# Kleinst Vliesfilter für IH, Quarantäne oder Großaquarien



## Roland O. (5. März 2015)

Hallo Zusammen,

ich möchte Euch in diesem Thema mein aktuelles Bastelprojekt vorstellen - ein Kleinst Vliesfilter für ein 4000Liter Becken!

Alles ist selbst gebastelt (bis auf die Bauteile und Motor ) - und ich zeige Euch Schritt für Schritt wie mein Vlieser entsteht!

Hier mal der Anfang von meinem Projekt:





lg
Roland


----------



## PeterW (5. März 2015)

Hi Roland,

sehr schönes Projekt, bin schon gespannt wie's weitergeht.
Echt Wahnsinn was du dir da für eine Mühe machst mit der Doku.

Gruß
Peter


----------



## Roland O. (6. März 2015)

... so geht´s weiter


----------



## muh.gp (7. März 2015)

Chapeau, Roland! Ganz großes Kino!


----------



## Roland O. (7. März 2015)

muh.gp schrieb:


> Chapeau, Roland! Ganz großes Kino!


DANKE!

Hier gleich mal der nächste Schritt:





lg
Roland


----------



## Roland O. (24. März 2015)

Hallo,

ich sehe gerade, dass ich hier ja schon lange kein Update mehr hinzugefügt habe , dass muss ich gleich mal ändern!
Inzwischen ist der Vliesfilter fertig - das letzte Video lädt gerade hoch. In der Zwischenzeit will ich mal die Lücke bis zum aktuellen Stand füllen!

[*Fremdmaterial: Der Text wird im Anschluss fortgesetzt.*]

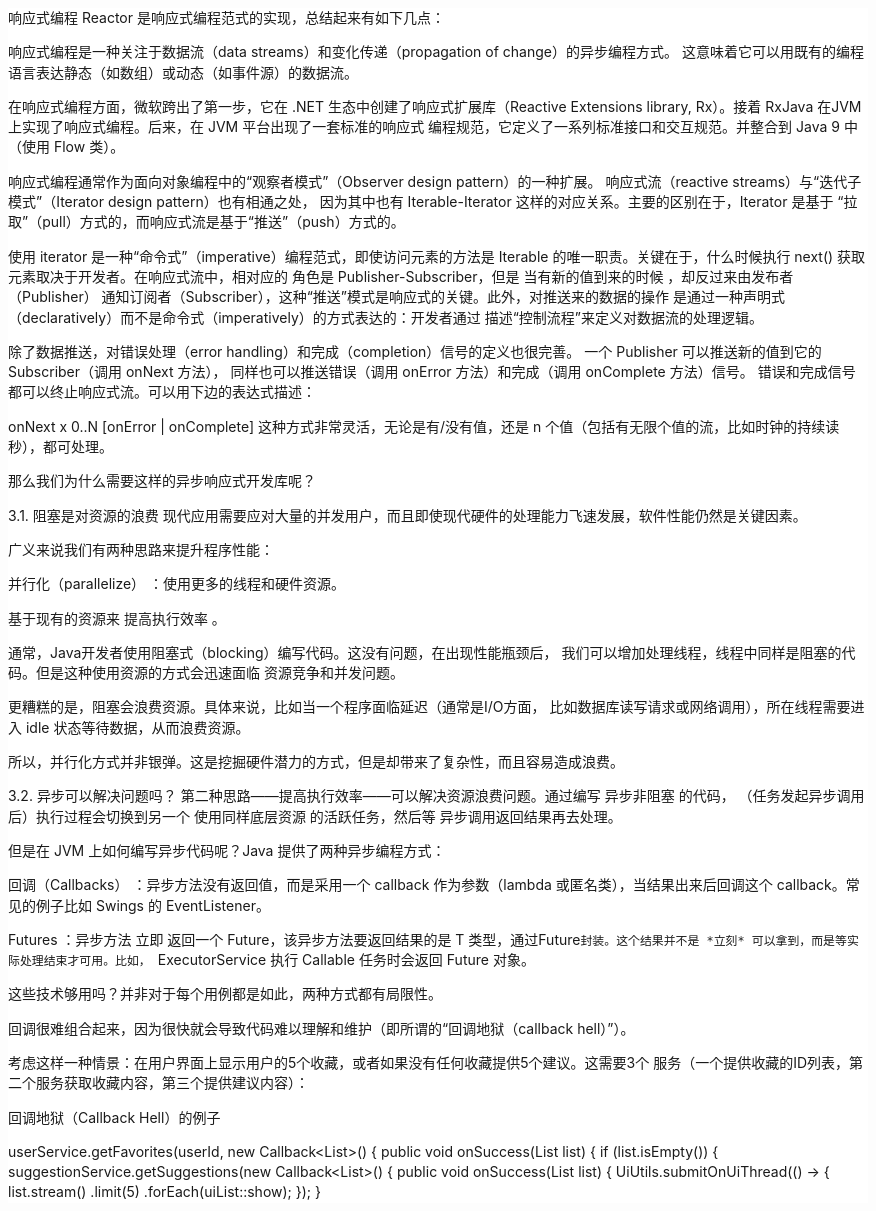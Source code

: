 响应式编程
Reactor 是响应式编程范式的实现，总结起来有如下几点：

响应式编程是一种关注于数据流（data streams）和变化传递（propagation of change）的异步编程方式。 这意味着它可以用既有的编程语言表达静态（如数组）或动态（如事件源）的数据流。

在响应式编程方面，微软跨出了第一步，它在 .NET 生态中创建了响应式扩展库（Reactive Extensions library, Rx）。接着 RxJava 在JVM上实现了响应式编程。后来，在 JVM 平台出现了一套标准的响应式 编程规范，它定义了一系列标准接口和交互规范。并整合到 Java 9 中（使用 Flow 类）。

响应式编程通常作为面向对象编程中的“观察者模式”（Observer design pattern）的一种扩展。 响应式流（reactive streams）与“迭代子模式”（Iterator design pattern）也有相通之处， 因为其中也有 Iterable-Iterator 这样的对应关系。主要的区别在于，Iterator 是基于 “拉取”（pull）方式的，而响应式流是基于“推送”（push）方式的。

使用 iterator 是一种“命令式”（imperative）编程范式，即使访问元素的方法是 Iterable 的唯一职责。关键在于，什么时候执行 next() 获取元素取决于开发者。在响应式流中，相对应的 角色是 Publisher-Subscriber，但是 当有新的值到来的时候 ，却反过来由发布者（Publisher） 通知订阅者（Subscriber），这种“推送”模式是响应式的关键。此外，对推送来的数据的操作 是通过一种声明式（declaratively）而不是命令式（imperatively）的方式表达的：开发者通过 描述“控制流程”来定义对数据流的处理逻辑。

除了数据推送，对错误处理（error handling）和完成（completion）信号的定义也很完善。 一个 Publisher 可以推送新的值到它的 Subscriber（调用 onNext 方法）， 同样也可以推送错误（调用 onError 方法）和完成（调用 onComplete 方法）信号。 错误和完成信号都可以终止响应式流。可以用下边的表达式描述：

onNext x 0..N [onError | onComplete]
这种方式非常灵活，无论是有/没有值，还是 n 个值（包括有无限个值的流，比如时钟的持续读秒），都可处理。

那么我们为什么需要这样的异步响应式开发库呢？

3.1. 阻塞是对资源的浪费
现代应用需要应对大量的并发用户，而且即使现代硬件的处理能力飞速发展，软件性能仍然是关键因素。

广义来说我们有两种思路来提升程序性能：

并行化（parallelize） ：使用更多的线程和硬件资源。

基于现有的资源来 提高执行效率 。

通常，Java开发者使用阻塞式（blocking）编写代码。这没有问题，在出现性能瓶颈后， 我们可以增加处理线程，线程中同样是阻塞的代码。但是这种使用资源的方式会迅速面临 资源竞争和并发问题。

更糟糕的是，阻塞会浪费资源。具体来说，比如当一个程序面临延迟（通常是I/O方面， 比如数据库读写请求或网络调用），所在线程需要进入 idle 状态等待数据，从而浪费资源。

所以，并行化方式并非银弹。这是挖掘硬件潜力的方式，但是却带来了复杂性，而且容易造成浪费。

3.2. 异步可以解决问题吗？
第二种思路——提高执行效率——可以解决资源浪费问题。通过编写 异步非阻塞 的代码， （任务发起异步调用后）执行过程会切换到另一个 使用同样底层资源 的活跃任务，然后等 异步调用返回结果再去处理。

但是在 JVM 上如何编写异步代码呢？Java 提供了两种异步编程方式：

回调（Callbacks） ：异步方法没有返回值，而是采用一个 callback 作为参数（lambda 或匿名类），当结果出来后回调这个 callback。常见的例子比如 Swings 的 EventListener。

Futures ：异步方法 立即 返回一个 Future<T>，该异步方法要返回结果的是 T 类型，通过Future`封装。这个结果并不是 *立刻* 可以拿到，而是等实际处理结束才可用。比如， `ExecutorService 执行 Callable<T> 任务时会返回 Future 对象。

这些技术够用吗？并非对于每个用例都是如此，两种方式都有局限性。

回调很难组合起来，因为很快就会导致代码难以理解和维护（即所谓的“回调地狱（callback hell）”）。

考虑这样一种情景：在用户界面上显示用户的5个收藏，或者如果没有任何收藏提供5个建议。这需要3个 服务（一个提供收藏的ID列表，第二个服务获取收藏内容，第三个提供建议内容）：

回调地狱（Callback Hell）的例子

userService.getFavorites(userId, new Callback<List<String>>() { 
  public void onSuccess(List<String> list) { 
    if (list.isEmpty()) { 
      suggestionService.getSuggestions(new Callback<List<Favorite>>() {
        public void onSuccess(List<Favorite> list) { 
          UiUtils.submitOnUiThread(() -> { 
            list.stream()
                .limit(5)
                .forEach(uiList::show); 
            });
        }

Habe heute den Vlieser fertiggestellt - und alles schaut bisher prima aus!
Halte Euch am Laufenden, in Zukunft hoffentlich etwas früher 

lg
Roland


----------



## Michael H (24. März 2015)

Hallo

Cooles Teil , und Geile Lösung von dem Wickeldorn .
Was haste da für Schwimmerschalter verbaut , gibt es da schon langzeit Erfahrungen vielleicht von anderen Projekten von dir ..?


----------



## RKurzhals (24. März 2015)

Hallo Roland,
das ist eine Super-Doku, die wohl alle bisher dagewesenen in den Schatten stellt   . Da kann ich selbst für einen Trofi-Neubau noch lernen.
Warnen sollte man vielleicht vor den 230V. Wer hier nicht genau weiß, was er tut, kann nicht nur Murks bauen, sondern sich auch eine Zeitbombe basteln. Über den Punkt ich nicht zu dolle meckern, sondern nur wach machen - die Außenseite Vlieser ist eine Umgebung mit "kondensierender Feuchtigkeit" (mein Tipp: IP 68, oder Kleinspannung, und (Elektro)Korrosion in Kauf nehmen).
Hallo Michael, sieh mal da: Niveauschalter. Das ist natürlich nur eine Bezugsquelle, das Teil gibt's auch bei Conrad, Koi-Discount, ... .


----------



## Roland O. (24. März 2015)

Hallo ihr Beiden,
danke fürs Feedback! Zum Schwimmerschalter habe ich noch keine Langzeiterfahrung, aber es gibt da eine so große Auswahl dass es auch schwierig wird, konkret was dazu zu schreiben. Bei meinem EBF arbeitet dieser Schwimmer seit einem halben Jahr ohne Probleme! Den Schwimmschalter für den Vlieser hatte ich noch zu Hause, mal schauen was das Teil taugt!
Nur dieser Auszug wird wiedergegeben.